**PROMPT**
Copy out once more, exactly, the line with "2.1 所求数位在数字 num = 12 中" and all the lines after it, up to the last line of the data.

**DATASET**
★ ★ ★ ★

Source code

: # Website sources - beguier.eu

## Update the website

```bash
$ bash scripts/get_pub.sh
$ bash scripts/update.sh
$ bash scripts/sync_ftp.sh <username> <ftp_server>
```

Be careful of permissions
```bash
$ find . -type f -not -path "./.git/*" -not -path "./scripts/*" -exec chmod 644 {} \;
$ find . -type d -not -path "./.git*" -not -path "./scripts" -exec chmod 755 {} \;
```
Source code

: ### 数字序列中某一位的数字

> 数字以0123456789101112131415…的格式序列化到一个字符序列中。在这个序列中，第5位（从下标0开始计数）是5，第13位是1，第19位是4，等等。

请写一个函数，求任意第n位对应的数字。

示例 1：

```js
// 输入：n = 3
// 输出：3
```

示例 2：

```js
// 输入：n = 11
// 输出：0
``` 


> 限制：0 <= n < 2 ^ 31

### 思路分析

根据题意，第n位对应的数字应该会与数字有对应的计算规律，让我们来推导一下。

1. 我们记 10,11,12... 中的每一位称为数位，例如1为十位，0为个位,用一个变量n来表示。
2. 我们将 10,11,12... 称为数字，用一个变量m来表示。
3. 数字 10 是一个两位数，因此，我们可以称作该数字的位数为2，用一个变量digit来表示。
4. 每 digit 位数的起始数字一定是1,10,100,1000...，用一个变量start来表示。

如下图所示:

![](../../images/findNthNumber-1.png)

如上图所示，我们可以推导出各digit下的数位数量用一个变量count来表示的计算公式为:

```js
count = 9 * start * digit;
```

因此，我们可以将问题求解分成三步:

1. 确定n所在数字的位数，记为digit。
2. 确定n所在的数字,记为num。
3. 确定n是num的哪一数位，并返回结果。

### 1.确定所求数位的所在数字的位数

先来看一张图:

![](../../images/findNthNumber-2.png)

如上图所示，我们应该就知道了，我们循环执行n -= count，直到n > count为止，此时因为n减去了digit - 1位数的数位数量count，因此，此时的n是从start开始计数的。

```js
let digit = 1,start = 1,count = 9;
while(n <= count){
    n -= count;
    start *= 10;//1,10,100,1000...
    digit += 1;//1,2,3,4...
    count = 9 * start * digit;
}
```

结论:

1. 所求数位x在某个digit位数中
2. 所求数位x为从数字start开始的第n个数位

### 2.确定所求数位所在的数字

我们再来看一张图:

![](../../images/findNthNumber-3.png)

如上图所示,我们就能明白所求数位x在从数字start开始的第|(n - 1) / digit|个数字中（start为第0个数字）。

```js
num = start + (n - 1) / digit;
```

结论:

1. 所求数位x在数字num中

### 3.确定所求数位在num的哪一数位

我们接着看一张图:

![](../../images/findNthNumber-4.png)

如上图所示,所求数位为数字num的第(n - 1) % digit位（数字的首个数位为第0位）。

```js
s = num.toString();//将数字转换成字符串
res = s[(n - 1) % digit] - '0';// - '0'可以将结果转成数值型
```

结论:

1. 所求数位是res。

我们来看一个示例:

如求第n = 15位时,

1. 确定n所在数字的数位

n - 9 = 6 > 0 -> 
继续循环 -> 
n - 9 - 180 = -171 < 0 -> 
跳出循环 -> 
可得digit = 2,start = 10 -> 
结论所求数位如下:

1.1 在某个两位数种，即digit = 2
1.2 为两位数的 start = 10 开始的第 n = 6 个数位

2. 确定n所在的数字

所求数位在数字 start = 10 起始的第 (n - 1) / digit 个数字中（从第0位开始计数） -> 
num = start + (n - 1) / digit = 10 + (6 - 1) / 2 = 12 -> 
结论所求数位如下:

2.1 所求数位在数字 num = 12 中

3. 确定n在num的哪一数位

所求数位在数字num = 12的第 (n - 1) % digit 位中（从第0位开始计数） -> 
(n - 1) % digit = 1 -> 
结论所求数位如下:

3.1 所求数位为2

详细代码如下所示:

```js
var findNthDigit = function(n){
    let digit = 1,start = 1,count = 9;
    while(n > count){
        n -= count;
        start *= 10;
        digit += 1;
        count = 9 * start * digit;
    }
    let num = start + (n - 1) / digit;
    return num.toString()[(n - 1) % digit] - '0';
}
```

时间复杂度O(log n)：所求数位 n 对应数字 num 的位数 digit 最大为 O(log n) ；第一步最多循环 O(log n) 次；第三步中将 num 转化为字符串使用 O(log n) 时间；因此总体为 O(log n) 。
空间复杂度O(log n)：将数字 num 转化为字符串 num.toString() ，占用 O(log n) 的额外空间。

★ ★ ★ ★

**SOLUTION**
2.1 所求数位在数字 num = 12 中

3. 确定n在num的哪一数位

所求数位在数字num = 12的第 (n - 1) % digit 位中（从第0位开始计数） -> 
(n - 1) % digit = 1 -> 
结论所求数位如下:

3.1 所求数位为2

详细代码如下所示:

```js
var findNthDigit = function(n){
    let digit = 1,start = 1,count = 9;
    while(n > count){
        n -= count;
        start *= 10;
        digit += 1;
        count = 9 * start * digit;
    }
    let num = start + (n - 1) / digit;
    return num.toString()[(n - 1) % digit] - '0';
}
```

时间复杂度O(log n)：所求数位 n 对应数字 num 的位数 digit 最大为 O(log n) ；第一步最多循环 O(log n) 次；第三步中将 num 转化为字符串使用 O(log n) 时间；因此总体为 O(log n) 。
空间复杂度O(log n)：将数字 num 转化为字符串 num.toString() ，占用 O(log n) 的额外空间。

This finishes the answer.